JPMorgan CEO Jamie Dimon has issued a grim warning for the direction of the U.S. economy, saying he sees the odds of a “soft landing” as far lower than markets are pricing in while sounding the alarm on a possible bout of 1970s’ style stagflation fueled in part by the Biden administration’s massive deficit spending.
Mr. Dimon made the remarks in an April 25 interview with The Wall Street Journal, in which he warned about Americans being lulled into a false sense of confidence because the U.S. consumer appears to be in “pretty good shape” right now, stock markets are up, jobs are plentiful, and unemployment is low at 3.8 percent.
“Don’t get lulled into a false sense of security because today looks okay, tomorrow is going to be okay,” he said. “So just try to separate the two.”
While various economic metrics have held up quite well, new data released on April 25 indicate that the U.S. economy showed signs of slowing in the first quarter as inflation pressures and higher borrowing costs associated with the Federal Reserve’s interest-rate hikes weighed on the country.
The U.S. economy expanded by 1.6 percent in the first three months of the year, down from 3.4 percent in the fourth quarter, according to the Bureau of Economic Analysis (BEA).

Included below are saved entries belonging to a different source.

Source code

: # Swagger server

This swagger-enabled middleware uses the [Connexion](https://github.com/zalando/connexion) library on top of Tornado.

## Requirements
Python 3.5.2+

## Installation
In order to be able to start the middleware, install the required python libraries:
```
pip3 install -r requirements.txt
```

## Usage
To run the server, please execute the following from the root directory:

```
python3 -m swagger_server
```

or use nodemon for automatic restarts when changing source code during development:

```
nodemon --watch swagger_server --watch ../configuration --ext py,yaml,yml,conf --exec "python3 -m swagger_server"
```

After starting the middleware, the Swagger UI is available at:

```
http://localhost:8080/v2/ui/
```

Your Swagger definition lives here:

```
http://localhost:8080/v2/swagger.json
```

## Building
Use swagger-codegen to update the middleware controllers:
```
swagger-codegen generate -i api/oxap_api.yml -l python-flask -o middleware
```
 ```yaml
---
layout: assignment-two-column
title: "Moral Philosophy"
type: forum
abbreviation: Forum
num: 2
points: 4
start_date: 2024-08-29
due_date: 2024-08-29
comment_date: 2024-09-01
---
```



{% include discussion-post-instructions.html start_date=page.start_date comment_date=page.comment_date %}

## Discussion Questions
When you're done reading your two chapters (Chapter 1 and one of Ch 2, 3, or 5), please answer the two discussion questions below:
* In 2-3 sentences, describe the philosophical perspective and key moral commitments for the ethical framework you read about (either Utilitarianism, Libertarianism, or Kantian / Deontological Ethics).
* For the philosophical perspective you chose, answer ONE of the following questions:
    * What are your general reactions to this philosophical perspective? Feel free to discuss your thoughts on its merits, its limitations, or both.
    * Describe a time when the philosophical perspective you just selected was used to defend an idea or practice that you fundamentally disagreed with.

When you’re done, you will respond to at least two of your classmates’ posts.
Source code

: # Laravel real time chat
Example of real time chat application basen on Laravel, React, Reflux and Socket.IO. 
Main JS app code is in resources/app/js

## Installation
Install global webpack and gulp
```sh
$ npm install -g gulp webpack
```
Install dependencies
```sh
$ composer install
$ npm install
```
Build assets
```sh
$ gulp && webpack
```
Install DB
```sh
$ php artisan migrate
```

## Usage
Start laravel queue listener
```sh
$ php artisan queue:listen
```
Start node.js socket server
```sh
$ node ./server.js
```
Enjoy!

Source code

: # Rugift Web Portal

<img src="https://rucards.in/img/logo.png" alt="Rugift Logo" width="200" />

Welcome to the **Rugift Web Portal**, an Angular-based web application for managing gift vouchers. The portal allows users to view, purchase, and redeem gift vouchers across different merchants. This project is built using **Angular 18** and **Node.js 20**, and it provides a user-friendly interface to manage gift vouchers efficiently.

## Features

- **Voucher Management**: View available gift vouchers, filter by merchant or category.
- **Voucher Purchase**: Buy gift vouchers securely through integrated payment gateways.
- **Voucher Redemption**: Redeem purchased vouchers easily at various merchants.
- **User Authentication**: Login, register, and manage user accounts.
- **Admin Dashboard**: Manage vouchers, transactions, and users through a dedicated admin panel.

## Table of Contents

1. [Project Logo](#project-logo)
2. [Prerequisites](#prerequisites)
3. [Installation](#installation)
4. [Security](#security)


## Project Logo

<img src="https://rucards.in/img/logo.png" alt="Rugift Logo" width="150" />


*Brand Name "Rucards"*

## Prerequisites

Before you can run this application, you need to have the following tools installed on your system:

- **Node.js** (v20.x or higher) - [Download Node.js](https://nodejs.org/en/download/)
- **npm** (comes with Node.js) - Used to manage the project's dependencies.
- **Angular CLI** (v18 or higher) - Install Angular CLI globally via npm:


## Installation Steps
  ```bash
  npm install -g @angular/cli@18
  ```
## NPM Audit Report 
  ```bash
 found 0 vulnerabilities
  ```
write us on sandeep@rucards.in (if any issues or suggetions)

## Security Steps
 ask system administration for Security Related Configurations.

The reading fell short of the consensus estimate of 2.5 percent, with the downside surprise sending U.S. stocks into a tailspin, sending the Dow Jones Industrial Average plunging more than 600 points after opening bell, though it later pared those losses to around 425 points down, as of the time of reporting.
The BEA data also showed inflation rearing its ugly head again in the first quarter, rising to 3.4 percent quarter over quarter, compared to a far lower reading of 1.8 percent in the prior quarter.